Prioritized experience replay was proposed by T. Schaul et. al., and is widely used to speed up reinforcement learning (as far as I know).

Roughly speaking, mis-predicted observations will be learned more frequently. To compensate distorted probability, weight of learning is scaled to the opposite direction (cf. importance sampling).

In cpprb, `PrioritizedReplayBuffer`

class implements these functionalities with proportional base (instead of rank base) priorities.

\(i\)-th | Definition |
---|---|

Probability: \( P(i) \) | \( \frac{(P_{i}+\epsilon)^{\alpha}}{\sum _{j=0}^{N} (P_{j}+\epsilon)^{\alpha}} \) |

Weight: \( w_i \) | \( \left( \frac{1}{N} \frac{1}{P(i)}\right) ^{\beta} \) |

You can `add`

`priorities`

together with other environment.

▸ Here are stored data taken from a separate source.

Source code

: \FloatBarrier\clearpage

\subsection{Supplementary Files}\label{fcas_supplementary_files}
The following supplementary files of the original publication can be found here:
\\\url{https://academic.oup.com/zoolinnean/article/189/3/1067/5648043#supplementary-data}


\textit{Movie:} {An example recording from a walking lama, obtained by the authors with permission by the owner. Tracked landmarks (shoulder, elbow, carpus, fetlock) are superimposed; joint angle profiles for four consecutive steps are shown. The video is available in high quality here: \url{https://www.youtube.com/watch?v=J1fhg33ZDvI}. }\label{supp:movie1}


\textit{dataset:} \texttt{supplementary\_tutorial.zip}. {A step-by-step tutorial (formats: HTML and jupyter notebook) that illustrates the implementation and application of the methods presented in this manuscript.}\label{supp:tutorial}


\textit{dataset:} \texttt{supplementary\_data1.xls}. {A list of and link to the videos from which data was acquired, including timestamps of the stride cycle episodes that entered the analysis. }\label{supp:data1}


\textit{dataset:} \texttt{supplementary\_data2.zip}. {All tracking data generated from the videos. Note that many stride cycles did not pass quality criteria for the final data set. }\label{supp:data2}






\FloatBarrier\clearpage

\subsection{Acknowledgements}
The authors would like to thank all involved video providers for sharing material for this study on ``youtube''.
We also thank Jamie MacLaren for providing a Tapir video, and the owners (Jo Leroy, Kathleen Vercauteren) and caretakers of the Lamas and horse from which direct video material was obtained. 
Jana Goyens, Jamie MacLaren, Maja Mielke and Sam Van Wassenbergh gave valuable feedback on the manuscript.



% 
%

If no `priorities`

are passed, the stored maximum priority is used.

The `dict`

returned by `sample`

also has special key-values of `indexes`

and `weights`

. The `indexes`

are intended to be passed to `update_priorities`

to update their priorities after comparison with new prediction.

`PrioritizedReplayBuffer`

has hyperparameters `alpha`

and `eps`

at constructor and `beta`

at `sample`

, and their default values are `0.6`

, `1e-4`

, and `0.4`

, respectively. The detail is described in the original paper above.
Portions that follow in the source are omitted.